To generate the ADR-protein network, we first incorporated relationships between ADR and ADRP sourced from DART and CTD. An ADR and an ADRP were connected to each other if the ADRP was a known related protein of the ADR, giving rise to a bipartite graph of ADR-ADRP interactions. Next, to better understand ADR mechanisms, we added the directed interactions between ADRPs from human PPIs to the bipartite network of ADR-ADRP interactions. The union of the ADR-ADRP and ADRP-ADRP interactions resulted in our ADR-protein network. In this network, nodes represented either ADRs or ADRPs and edges encoded either ADR-ADRP or ADRP-ADRP interactions. The ADR-protein network was constructed by connecting the relationships between ADRs and ADRPs and the interactions between ADRPs from PPI. We then analysed the topological characteristics, mined modules using MINE19, a plugin of Cytoscape20 and identified associations between modules and GO biological processes using BinGO21. Default parameters were used for both plugins, with the exception of selecting Homo sapiens as the species.
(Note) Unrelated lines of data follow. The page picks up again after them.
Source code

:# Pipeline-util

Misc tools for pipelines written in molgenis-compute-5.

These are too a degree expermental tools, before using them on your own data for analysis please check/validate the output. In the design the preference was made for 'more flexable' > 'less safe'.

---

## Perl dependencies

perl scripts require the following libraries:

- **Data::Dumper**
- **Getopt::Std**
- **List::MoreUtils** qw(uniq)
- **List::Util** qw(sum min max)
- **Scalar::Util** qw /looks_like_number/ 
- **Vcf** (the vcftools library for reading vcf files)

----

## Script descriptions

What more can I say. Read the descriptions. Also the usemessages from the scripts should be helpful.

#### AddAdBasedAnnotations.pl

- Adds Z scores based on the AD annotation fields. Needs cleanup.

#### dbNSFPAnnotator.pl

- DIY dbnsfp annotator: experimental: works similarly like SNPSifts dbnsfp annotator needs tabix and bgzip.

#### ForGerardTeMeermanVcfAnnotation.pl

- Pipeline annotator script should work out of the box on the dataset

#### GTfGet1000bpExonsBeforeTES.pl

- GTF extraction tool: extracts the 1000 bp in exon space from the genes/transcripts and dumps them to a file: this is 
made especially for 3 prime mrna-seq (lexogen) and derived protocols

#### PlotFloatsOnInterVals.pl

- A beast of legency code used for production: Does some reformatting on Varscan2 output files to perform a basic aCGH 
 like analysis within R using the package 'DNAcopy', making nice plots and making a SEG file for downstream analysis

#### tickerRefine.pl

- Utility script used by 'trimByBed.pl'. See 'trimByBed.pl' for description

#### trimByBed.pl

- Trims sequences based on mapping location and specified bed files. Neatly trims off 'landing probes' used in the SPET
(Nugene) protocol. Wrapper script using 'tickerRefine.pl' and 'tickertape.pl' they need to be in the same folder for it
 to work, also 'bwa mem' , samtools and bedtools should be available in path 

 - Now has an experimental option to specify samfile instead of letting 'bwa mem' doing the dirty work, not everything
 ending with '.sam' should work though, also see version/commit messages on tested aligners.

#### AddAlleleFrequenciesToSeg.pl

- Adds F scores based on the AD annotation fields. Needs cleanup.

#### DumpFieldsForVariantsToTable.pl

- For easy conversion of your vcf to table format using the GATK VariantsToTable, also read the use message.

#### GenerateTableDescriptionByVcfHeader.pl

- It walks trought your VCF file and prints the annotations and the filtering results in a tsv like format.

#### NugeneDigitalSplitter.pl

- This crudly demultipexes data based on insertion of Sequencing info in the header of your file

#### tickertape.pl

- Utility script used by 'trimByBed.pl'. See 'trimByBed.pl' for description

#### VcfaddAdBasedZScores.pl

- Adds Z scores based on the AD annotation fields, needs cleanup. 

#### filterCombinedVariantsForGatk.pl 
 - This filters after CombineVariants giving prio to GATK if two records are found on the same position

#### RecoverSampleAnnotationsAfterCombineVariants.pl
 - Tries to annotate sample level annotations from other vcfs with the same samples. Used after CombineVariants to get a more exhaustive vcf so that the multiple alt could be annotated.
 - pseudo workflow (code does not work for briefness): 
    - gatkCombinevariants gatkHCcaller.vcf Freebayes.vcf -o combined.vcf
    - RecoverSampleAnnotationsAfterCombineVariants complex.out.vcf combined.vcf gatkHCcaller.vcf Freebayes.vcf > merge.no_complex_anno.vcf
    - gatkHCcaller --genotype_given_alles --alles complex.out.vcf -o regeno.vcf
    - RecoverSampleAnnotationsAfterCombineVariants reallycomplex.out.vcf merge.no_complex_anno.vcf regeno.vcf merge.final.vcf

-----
Random networks were generated by applying RandomNetworks while keeping the size of nodes and edges the same as in the ADR-gene network (Azuaje, F.J et al., 2011)22. First, we chose the parameter ‘Compare against generated random networks’. In the ‘Generate Random Network’ section, we chose the Erdos Renyi Model to generate a flat random network with 1,000 permutations. In the Erdos Renyi Model, we chose G (n, m), which uniformly generates a random undirected-edge graph with 1,169 nodes and 9,613 edges. We then compared the two networks using the following metrics: clustering coefficient, average degree, degree distribution and mean shortest path.

Network topology characteristics analysis in PPI

The human PPI network was constructed based on PPI data from the HPRD. We compared the topological characteristics of ADRPs, DRPs and essential genes in the PPI network using the Network Analysis Cytoscape plugin20.